PHP is of course a valuable tool, and PHPMyAdmin is an equally valuable asset for those that don’t like command line administration. The problem is that because it’s a valuable tool, it’s a security exposure. As a website security consultant, I see the problem often: people don’t secure the one thing that, if accessed by a malicious party, can give carte blanche for destruction.

One simple way to secure your installation is to slightly modify your config.inc.php file:

Look for this line:

$cfg[‘Servers’][$i][‘auth_type’] = ‘config’;

Change “config” to “http”. By doing this, you will require that the database information (username and password) be entered prior to accessing PHPMyAdmin. Of course, this only addresses attacks over the web.
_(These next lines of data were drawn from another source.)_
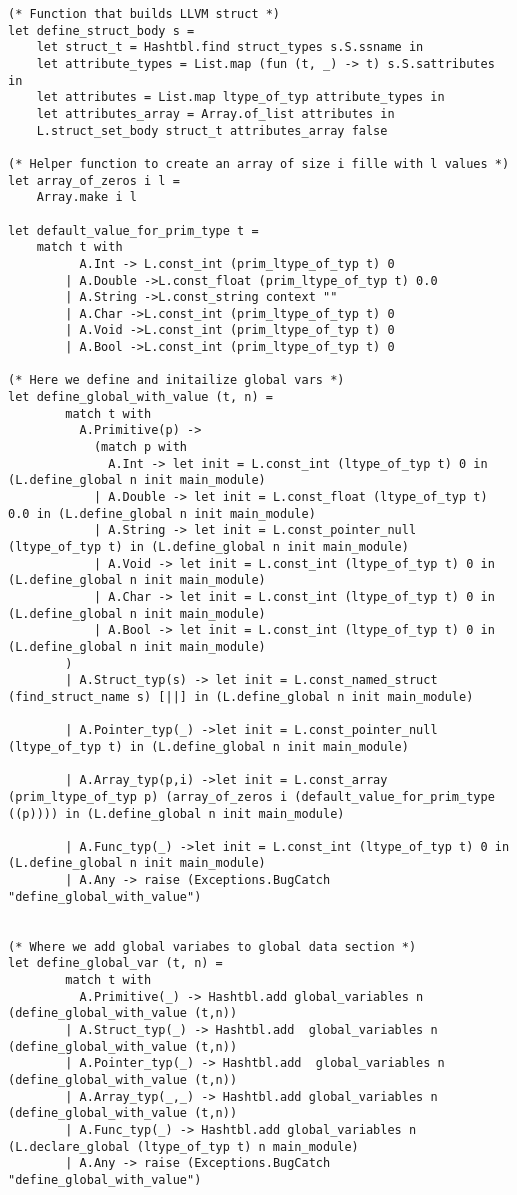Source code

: \documentclass{article}
\begin{document}
\begin{lstlisting}
(* Function that builds LLVM struct *)
let define_struct_body s =
	let struct_t = Hashtbl.find struct_types s.S.ssname in
	let attribute_types = List.map (fun (t, _) -> t) s.S.sattributes in
	let attributes = List.map ltype_of_typ attribute_types in		
	let attributes_array = Array.of_list attributes in 
	L.struct_set_body struct_t attributes_array false

(* Helper function to create an array of size i fille with l values *)
let array_of_zeros i l = 
	Array.make i l

let default_value_for_prim_type t = 
	match t with 
		  A.Int -> L.const_int (prim_ltype_of_typ t) 0
		| A.Double ->L.const_float (prim_ltype_of_typ t) 0.0
		| A.String ->L.const_string context "" 
		| A.Char ->L.const_int (prim_ltype_of_typ t) 0
		| A.Void ->L.const_int (prim_ltype_of_typ t) 0
		| A.Bool ->L.const_int (prim_ltype_of_typ t) 0

(* Here we define and initailize global vars *)
let define_global_with_value (t, n) = 
		match t with 
		  A.Primitive(p) -> 
			(match p with
			  A.Int -> let init = L.const_int (ltype_of_typ t) 0 in (L.define_global n init main_module)
			| A.Double -> let init = L.const_float (ltype_of_typ t) 0.0 in (L.define_global n init main_module)
			| A.String -> let init = L.const_pointer_null (ltype_of_typ t) in (L.define_global n init main_module)		
			| A.Void -> let init = L.const_int (ltype_of_typ t) 0 in (L.define_global n init main_module)
			| A.Char -> let init = L.const_int (ltype_of_typ t) 0 in (L.define_global n init main_module)
			| A.Bool -> let init = L.const_int (ltype_of_typ t) 0 in (L.define_global n init main_module)
		)
		| A.Struct_typ(s) -> let init = L.const_named_struct (find_struct_name s) [||] in (L.define_global n init main_module)		

		| A.Pointer_typ(_) ->let init = L.const_pointer_null (ltype_of_typ t) in (L.define_global n init main_module)		

		| A.Array_typ(p,i) ->let init = L.const_array (prim_ltype_of_typ p) (array_of_zeros i (default_value_for_prim_type ((p)))) in (L.define_global n init main_module)		

		| A.Func_typ(_) ->let init = L.const_int (ltype_of_typ t) 0 in (L.define_global n init main_module)		
		| A.Any -> raise (Exceptions.BugCatch "define_global_with_value")


(* Where we add global variabes to global data section *)
let define_global_var (t, n) =
		match t with
		  A.Primitive(_) -> Hashtbl.add global_variables n (define_global_with_value (t,n))
		| A.Struct_typ(_) -> Hashtbl.add  global_variables n (define_global_with_value (t,n))
		| A.Pointer_typ(_) -> Hashtbl.add  global_variables n (define_global_with_value (t,n))
		| A.Array_typ(_,_) -> Hashtbl.add global_variables n (define_global_with_value (t,n))
		| A.Func_typ(_) -> Hashtbl.add global_variables n (L.declare_global (ltype_of_typ t) n main_module)
		| A.Any -> raise (Exceptions.BugCatch "define_global_with_value")


\end{lstlisting}
\end{document}
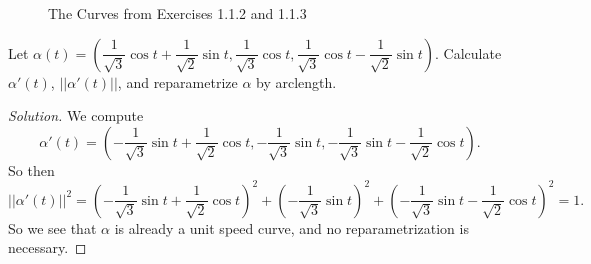 \documentclass[Shifrin_Solutions_Spring_2015]{subfiles}
\begin{document}
\begin{figure}[h]
\centering
{}
  \caption{The Curves from Exercises 1.1.2 and 1.1.3}
\end{figure}





\begin{exercise} Let
$\alpha (t) = \left( \dfrac{1}{\sqrt{3}} \cos t + \dfrac{1}{\sqrt{2}}\sin t , \dfrac{1}{\sqrt{3}}\cos t , \dfrac{1}{\sqrt{3}}\cos t - \dfrac{1}{\sqrt{2}}\sin t \right)$.
Calculate $\alpha'(t)$, $|| \alpha'(t)||$, and reparametrize $\alpha$ by arclength.
\end{exercise}

\begin{proof}[Solution]
We compute
\[
\alpha'(t) = \left(  -\dfrac{1}{\sqrt{3}}\sin t + \dfrac{1}{\sqrt{2}}\cos t ,
- \dfrac{1}{\sqrt{3}} \sin t ,
-\dfrac{1}{\sqrt{3}}\sin t - \dfrac{1}{\sqrt{2}}\cos t
\right) .
\]
So then
\[
||\alpha'(t)||^2 = \left( -\dfrac{1}{\sqrt{3}}\sin t + \dfrac{1}{\sqrt{2}}\cos t \right)^2 + \left( - \dfrac{1}{\sqrt{3}} \sin t \right)^2 + \left( -\dfrac{1}{\sqrt{3}}\sin t - \dfrac{1}{\sqrt{2}}\cos t \right)^2 = 1 .
\]
So we see that $\alpha$ is already a unit speed curve, and no reparametrization is necessary.
\end{proof}
\end{document}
If someone tries to remotely connect to your database and knows the root password, or the credentials for any of your database, then you’re still vulnerable.

One way to address the security of your config.inc.php file is to secure the directory that it’s stored in. This is especially important if you should be on a shared server.

Of course, there is still the matter of your SQL port, 3306, being open to remote attacks. The solution to this problem can be found in the /etc/my.cnf file.

You need to add this line to make it so that only your server can connect to the SQL server.

Ensure that it’s under the “[mysqld]” section:

bind-address = 127.0.0.1

This sets it so that the SQL daemon only listens for connections locally, i.e. on your server. Anyone who tries to connect remotely will be denied. Now, the argument could be made that you could also try to add “skip-networking” to your my.cnf file, and then specify the path to your socket file, but you still need a way to administer your SQL, preferably via SSH. By adding the “bind-address” command, you can do just that.

The name of the game is security, and assumption. You have to assume that everyone’s out to attack you. If you think like that, you’ll narrow down all the ports that are exposed, and secure your server. Your SQL server is, like your DNS server, vital. It most likely powers your site. If the database is attacked, the damage can be considerable. Do understand that if a hacker is intent enough, they will find a way in, but by making it as difficult as possible, you reduce the chances of that happening.